The wilderness did not comfort Kaida.
It stripped her bare.
The first night, she didn't build a shelter. She didn't hunt. She curled into herself beneath a twisted oak and shook until dawn, teeth chattering, arms wrapped tight around her ribs as if she could hold herself together through sheer will. The ground was cold. The air smelled sharp and untamed. Every sound made her flinch.
Her wolf paced endlessly inside her, hackles raised, snarling at shadows. It was no longer just restless.
It was furious.
They broke us, it growled.
They discarded us.
They abandoned us.
Kaida pressed her forehead into the dirt, tears finally coming—silent, humiliating. "I gave them everything," she whispered into the earth. "Why wasn't it enough?"
The forest did not answer.
Days blurred together. Hunger hollowed her out. Cold seeped into her bones. She learned quickly that grief did not excuse weakness. If she didn't move, didn't adapt, she would die—and there would be no one to mourn her.
So she hunted.
At first, it was clumsy. Too aggressive. Too desperate. But her body learned quickly. Her senses stretched farther than they ever had within pack lands. She smelled prey before she saw it. Felt danger before it announced itself. Shifting came easier—still painful, but faster, cleaner, as if her wolf no longer needed permission.
By the time she brought down the stag, she didn't hesitate.
The animal fell hard, life leaving it in a rush of heat and breath. Kaida stood over it, chest heaving, hands slick with blood. The kill had been efficient—almost disturbingly so.
She didn't feel triumph.
She felt… steady.
She knelt by the stream to wash her hands. The water rippled, reflecting her face in broken fragments. Dirt streaked her cheeks. Her hair hung loose and wild. She barely recognized herself.
It was her eyes that made her freeze.
Silver.
Not glowing. Not dramatic. Just present, as if they had always been that way and she was only now allowed to see them.
Her first instinct was denial. Exhaustion. Hunger. Grief. Anything but the truth pressing quietly into her chest.
Her heartbeat slowed—not because the pain was gone, but because it had changed. The sharp agony of rejection had dulled into something deeper, older. Permanent.
Her wolf stirred.
Not pacing.
Not raging.
Watching.
And suddenly, Kaida understood.
This wasn't new power.
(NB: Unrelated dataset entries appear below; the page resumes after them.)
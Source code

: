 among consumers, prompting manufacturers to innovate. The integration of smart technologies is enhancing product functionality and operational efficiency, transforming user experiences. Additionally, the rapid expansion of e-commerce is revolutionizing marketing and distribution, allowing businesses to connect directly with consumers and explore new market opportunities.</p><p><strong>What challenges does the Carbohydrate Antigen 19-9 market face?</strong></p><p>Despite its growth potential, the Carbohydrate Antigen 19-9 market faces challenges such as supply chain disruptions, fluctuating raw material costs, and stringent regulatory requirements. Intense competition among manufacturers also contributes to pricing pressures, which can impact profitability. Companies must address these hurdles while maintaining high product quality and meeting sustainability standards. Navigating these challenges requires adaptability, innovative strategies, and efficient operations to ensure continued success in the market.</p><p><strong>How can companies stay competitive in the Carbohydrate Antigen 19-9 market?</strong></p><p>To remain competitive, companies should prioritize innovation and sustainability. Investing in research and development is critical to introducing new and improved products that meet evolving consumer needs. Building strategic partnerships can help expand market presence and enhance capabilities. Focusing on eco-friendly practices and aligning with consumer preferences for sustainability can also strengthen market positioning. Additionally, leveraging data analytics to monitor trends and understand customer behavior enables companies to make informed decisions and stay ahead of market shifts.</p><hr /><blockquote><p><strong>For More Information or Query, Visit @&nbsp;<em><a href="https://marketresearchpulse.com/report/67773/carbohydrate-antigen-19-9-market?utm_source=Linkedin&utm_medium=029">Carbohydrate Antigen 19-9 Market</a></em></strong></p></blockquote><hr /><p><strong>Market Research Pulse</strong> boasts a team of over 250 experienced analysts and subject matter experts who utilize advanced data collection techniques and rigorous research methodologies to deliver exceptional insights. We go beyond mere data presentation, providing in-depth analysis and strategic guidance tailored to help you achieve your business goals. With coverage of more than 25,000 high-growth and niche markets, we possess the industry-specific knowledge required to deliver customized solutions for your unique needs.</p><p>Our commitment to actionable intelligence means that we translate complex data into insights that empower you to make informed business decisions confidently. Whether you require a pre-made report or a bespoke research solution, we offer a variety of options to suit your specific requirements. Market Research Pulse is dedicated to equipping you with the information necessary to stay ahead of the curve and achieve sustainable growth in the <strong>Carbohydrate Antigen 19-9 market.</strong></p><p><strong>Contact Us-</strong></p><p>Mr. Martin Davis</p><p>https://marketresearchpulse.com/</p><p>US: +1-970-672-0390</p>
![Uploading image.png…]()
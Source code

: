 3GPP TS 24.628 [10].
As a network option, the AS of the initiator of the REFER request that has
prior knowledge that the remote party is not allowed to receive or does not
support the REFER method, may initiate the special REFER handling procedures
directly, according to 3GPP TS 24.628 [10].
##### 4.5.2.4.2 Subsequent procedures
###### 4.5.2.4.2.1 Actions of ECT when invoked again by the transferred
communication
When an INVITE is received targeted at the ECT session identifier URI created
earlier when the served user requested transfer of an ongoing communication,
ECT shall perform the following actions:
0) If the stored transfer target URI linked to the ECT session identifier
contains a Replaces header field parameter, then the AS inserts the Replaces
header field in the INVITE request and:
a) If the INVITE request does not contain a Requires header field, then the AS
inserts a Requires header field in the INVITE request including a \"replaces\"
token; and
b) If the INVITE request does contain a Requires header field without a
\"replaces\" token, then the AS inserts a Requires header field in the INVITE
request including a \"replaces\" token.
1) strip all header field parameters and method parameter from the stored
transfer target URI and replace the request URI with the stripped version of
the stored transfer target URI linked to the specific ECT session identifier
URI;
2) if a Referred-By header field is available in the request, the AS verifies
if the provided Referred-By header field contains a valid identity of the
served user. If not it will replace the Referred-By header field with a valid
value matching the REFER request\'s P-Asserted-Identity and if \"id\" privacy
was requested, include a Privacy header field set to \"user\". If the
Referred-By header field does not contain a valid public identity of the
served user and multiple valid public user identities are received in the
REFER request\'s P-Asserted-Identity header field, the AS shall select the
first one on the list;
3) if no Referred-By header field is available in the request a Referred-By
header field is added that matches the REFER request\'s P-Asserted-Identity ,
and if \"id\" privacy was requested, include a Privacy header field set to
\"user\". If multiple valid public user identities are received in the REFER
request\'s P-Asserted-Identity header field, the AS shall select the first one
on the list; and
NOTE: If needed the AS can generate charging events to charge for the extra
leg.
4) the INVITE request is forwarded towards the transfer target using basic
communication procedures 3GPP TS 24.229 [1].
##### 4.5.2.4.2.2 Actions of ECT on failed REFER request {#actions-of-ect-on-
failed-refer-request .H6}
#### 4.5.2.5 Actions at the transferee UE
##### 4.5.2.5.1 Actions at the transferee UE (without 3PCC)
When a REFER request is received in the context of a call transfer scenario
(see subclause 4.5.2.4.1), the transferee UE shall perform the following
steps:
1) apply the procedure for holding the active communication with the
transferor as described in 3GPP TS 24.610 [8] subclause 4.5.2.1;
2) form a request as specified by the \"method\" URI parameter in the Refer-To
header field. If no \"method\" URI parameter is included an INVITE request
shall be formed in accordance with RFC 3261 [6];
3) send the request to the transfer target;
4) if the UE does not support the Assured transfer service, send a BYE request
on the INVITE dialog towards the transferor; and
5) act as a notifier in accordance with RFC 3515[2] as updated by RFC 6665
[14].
It wasn't something the wilderness had granted her out of cruelty or chance.
It was something she had always carried.
The pack hadn't failed to notice it.
They had been suppressing it.
Every correction. Every warning to temper her voice. Every reminder that she was useful, but should never forget her place. Every time her strength had been praised—and then contained.
They hadn't feared her instability.
They had feared her potential.
A female beta bound to an Alpha hadn't been dangerous because of love. It had been dangerous because it threatened the hierarchy itself. Because it would have exposed a lie the pack depended on.
She had been easier to reject than to acknowledge.
Kaida straightened slowly, blood rinsing from her hands and disappearing into the stream. The grief was still there. Rowan's face still haunted her. The bond's absence still ached like a missing limb.
But something vital had shifted.
Rowan hadn't rejected her because she was unworthy.
He had rejected her because choosing her would have required him to tear down everything he believed made him strong.
That realization didn't erase her pain.
It did something far more dangerous.
It took away her self-blame.
Her wolf lifted its head fully now, silver eyes meeting hers from within. There was no madness in it. No chaos.
Only certainty.
We were never meant to belong to them, it said.
Kaida exhaled slowly, shoulders settling for the first time since exile. The wilderness loomed around her—vast, indifferent, honest.
She was still alone. Still hurt. Still changed forever.
But she was no longer lost.
She was unclaimed.
And in that unclaimed space, something ancient and powerful finally had room to breathe.